> _What you are asked to do_: Return a faithful copy of all the entries, omitting the images.

Collected data
___

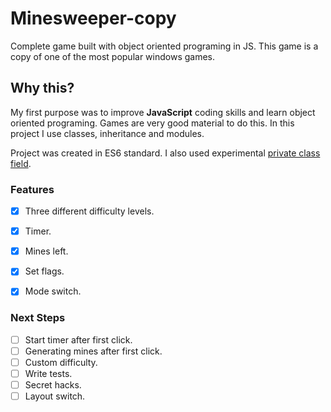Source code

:# Minesweeper-copy

Complete game built with object oriented programing in JS.
This game is a copy of one of the most popular windows games. 


## Why this?

My first purpose was to improve **JavaScript** coding skills and learn object oriented programing. Games are very good material to do this. 
In this project I use classes, inheritance and modules.

Project was created in ES6 standard. I also used experimental [private class field](https://developer.mozilla.org/en-US/docs/Web/JavaScript/Reference/Classes/Public_class_fields).

### Features

- [x] Three different difficulty levels.
- [x] Timer.
- [x] Mines left.
- [x] Set flags.
- [x] Mode switch.


### Next Steps


- [ ] Start timer after first click.
- [ ] Generating mines after first click.
- [ ] Custom difficulty.
- [ ] Write tests.
- [ ] Secret hacks.
- [ ] Layout switch.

___

> _Task output_:
Source code

:# Minesweeper-copy

Complete game built with object oriented programing in JS.
This game is a copy of one of the most popular windows games. 


## Why this?

My first purpose was to improve **JavaScript** coding skills and learn object oriented programing. Games are very good material to do this. 
In this project I use classes, inheritance and modules.

Project was created in ES6 standard. I also used experimental [private class field](https://developer.mozilla.org/en-US/docs/Web/JavaScript/Reference/Classes/Public_class_fields).

### Features

- [x] Three different difficulty levels.
- [x] Timer.
- [x] Mines left.
- [x] Set flags.
- [x] Mode switch.


### Next Steps


- [ ] Start timer after first click.
- [ ] Generating mines after first click.
- [ ] Custom difficulty.
- [ ] Write tests.
- [ ] Secret hacks.
- [ ] Layout switch.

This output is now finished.